The party earned 14 million votes in a May election in a country fed up with the army-backed conservatives who ran politics and the economy since a 2014 coup.

Despite emerging as the largest party in parliament, the MFP was forced to become the opposition after the Senate, appointed by the army under a military-written constitution, blocked Pita from becoming prime minister.

Pita was suspended from parliament after being accused of breaching laws for political office holders because he owned shares in a long defunct media company.

He resigned as party leader earlier this month, joining several party figureheads on the sidelines because a court bans them from engaging in politics or other legal activity.
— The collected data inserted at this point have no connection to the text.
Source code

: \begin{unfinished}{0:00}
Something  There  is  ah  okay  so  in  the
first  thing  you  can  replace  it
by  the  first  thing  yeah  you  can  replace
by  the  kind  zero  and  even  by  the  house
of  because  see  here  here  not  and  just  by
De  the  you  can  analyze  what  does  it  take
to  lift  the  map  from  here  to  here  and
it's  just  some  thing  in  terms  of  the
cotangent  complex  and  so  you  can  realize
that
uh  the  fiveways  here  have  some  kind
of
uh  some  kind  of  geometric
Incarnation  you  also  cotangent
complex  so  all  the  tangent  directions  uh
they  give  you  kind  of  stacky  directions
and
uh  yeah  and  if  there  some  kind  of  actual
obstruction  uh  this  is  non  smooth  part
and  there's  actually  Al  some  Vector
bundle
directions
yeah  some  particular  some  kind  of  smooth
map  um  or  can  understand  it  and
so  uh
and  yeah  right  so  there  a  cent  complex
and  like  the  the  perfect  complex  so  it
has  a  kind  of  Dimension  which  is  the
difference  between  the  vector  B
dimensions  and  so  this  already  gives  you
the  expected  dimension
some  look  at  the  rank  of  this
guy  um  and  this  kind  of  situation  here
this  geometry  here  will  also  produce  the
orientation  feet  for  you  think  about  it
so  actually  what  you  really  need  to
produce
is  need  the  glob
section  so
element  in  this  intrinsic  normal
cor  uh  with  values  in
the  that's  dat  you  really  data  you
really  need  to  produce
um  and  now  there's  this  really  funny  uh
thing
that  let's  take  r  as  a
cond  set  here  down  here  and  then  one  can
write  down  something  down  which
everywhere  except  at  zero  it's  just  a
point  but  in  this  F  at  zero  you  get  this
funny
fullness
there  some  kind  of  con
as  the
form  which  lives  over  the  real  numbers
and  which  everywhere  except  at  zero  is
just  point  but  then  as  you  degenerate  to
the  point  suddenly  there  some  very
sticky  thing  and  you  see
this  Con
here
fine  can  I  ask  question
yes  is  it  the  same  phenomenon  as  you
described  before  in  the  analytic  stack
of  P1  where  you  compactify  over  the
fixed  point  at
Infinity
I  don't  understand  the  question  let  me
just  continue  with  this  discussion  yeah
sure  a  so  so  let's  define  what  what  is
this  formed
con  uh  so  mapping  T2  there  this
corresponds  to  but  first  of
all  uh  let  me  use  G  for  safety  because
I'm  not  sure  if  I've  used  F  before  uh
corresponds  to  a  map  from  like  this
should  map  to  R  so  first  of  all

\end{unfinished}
Pita says he will return to frontline politics if he beats the case against him - but if he is convicted he could face a jail sentence and a long ban from politics.

Party strategist Chaitawat Tulathon will be caretaker leader until Pita’s legal fate is clear.

At a party meeting September 24 to regroup and launch Chaitawat’s leadership, MFP lawmakers said their task as the opposition was to vigorously represent the millions who voted for them.

“On the one hand we have a ‘democratic’ system that’s becoming less and less democratic,” Parit Wacharasindhu, a Move Forward Party spokesperson, told VOA.

“On the other … we have a society that is becoming increasingly progressive, increasingly aware [and] demanding of democracy. So in a sense it is a tug-of-war between a regressive system and a progressive society.”

From the opposition, the party can challenge the government to rewrite the constitution which allowed the appointed senators to block the election-winning party from power, he added.

Thailand’s current prime minister is former real estate tycoon Srettha Thavisin, of the Pheu Thai Party, which campaigned on an anti-army platform.

But it suffered its worst ever poll performance and has jumped into government with a coalition that includes politicians from the last military-aligned government.

Speaking on September 22 to the U.N. General Assembly in New York, he insisted he had “the mandate of the people to strengthen democracy, institutions and values in Thailand.”

On the same day the Senate voted to make Srettha prime minster, the party’s billionaire patron, Thaksin Shinawatra, returned to Thailand from a long self-exile. He quickly had an 8-year jail sentence commuted by the king to just one year, in what experts say was a deal by the establishment to allow Thaksin back to preserve the status quo in a conservative-leaning government.

Srettha is banking on populist economic policies — including debt relief to farmers and a $275 handout to everyone over 16 years old — to refresh the party’s fortunes and establish his own agenda.

But Pheu Thai’s pivot to a conservative alliance has handed leadership of Thailand’s pro-democracy agenda to Move Forward.

“I’m dreaming of the day that we are all equal and I think MFP can take us there,” said Nannapas Chanthasit, a 19-year-old student who has just taken up party membership.

“I’ve constantly fooled myself that maybe next year it will be our time but the conservatives just keep clinging onto power.”

MFP wants to see the military out from power for good, a restructuring of an economy dominated by monopoly businesses and the amendment of the royal defamation law — which carries jail terms for insulting the monarchy.

Arnon Nampha, a leader of pro-democracy demonstrations which have rattled the establishment in recent years, was sentenced this week to four years in jail under that law, the latest of dozens of convicted activists.

Move Forward also faces the threat of court dissolution for breaching a constitutional guarantee to defend the monarchy.

Dissolution could spark protests, which could distract Srettha from his focus on the economy, experts say.

But “we can never be certain what the establishment's plan is for MFP,” said Khemthong Tonsakulrungruang, a political scientist at Bangkok’s Chulalongkorn University.

“So far it's Pita and the party … but other members may face different charges later.

Attempts to substantially amend the constitution may also fall flat, he added, especially if Pheu Thai drags its feet to appease its conservative allies.

Move Forward can, however, boost its popularity gradually “if they perform as an opposition” by scrutinizing the government, he said.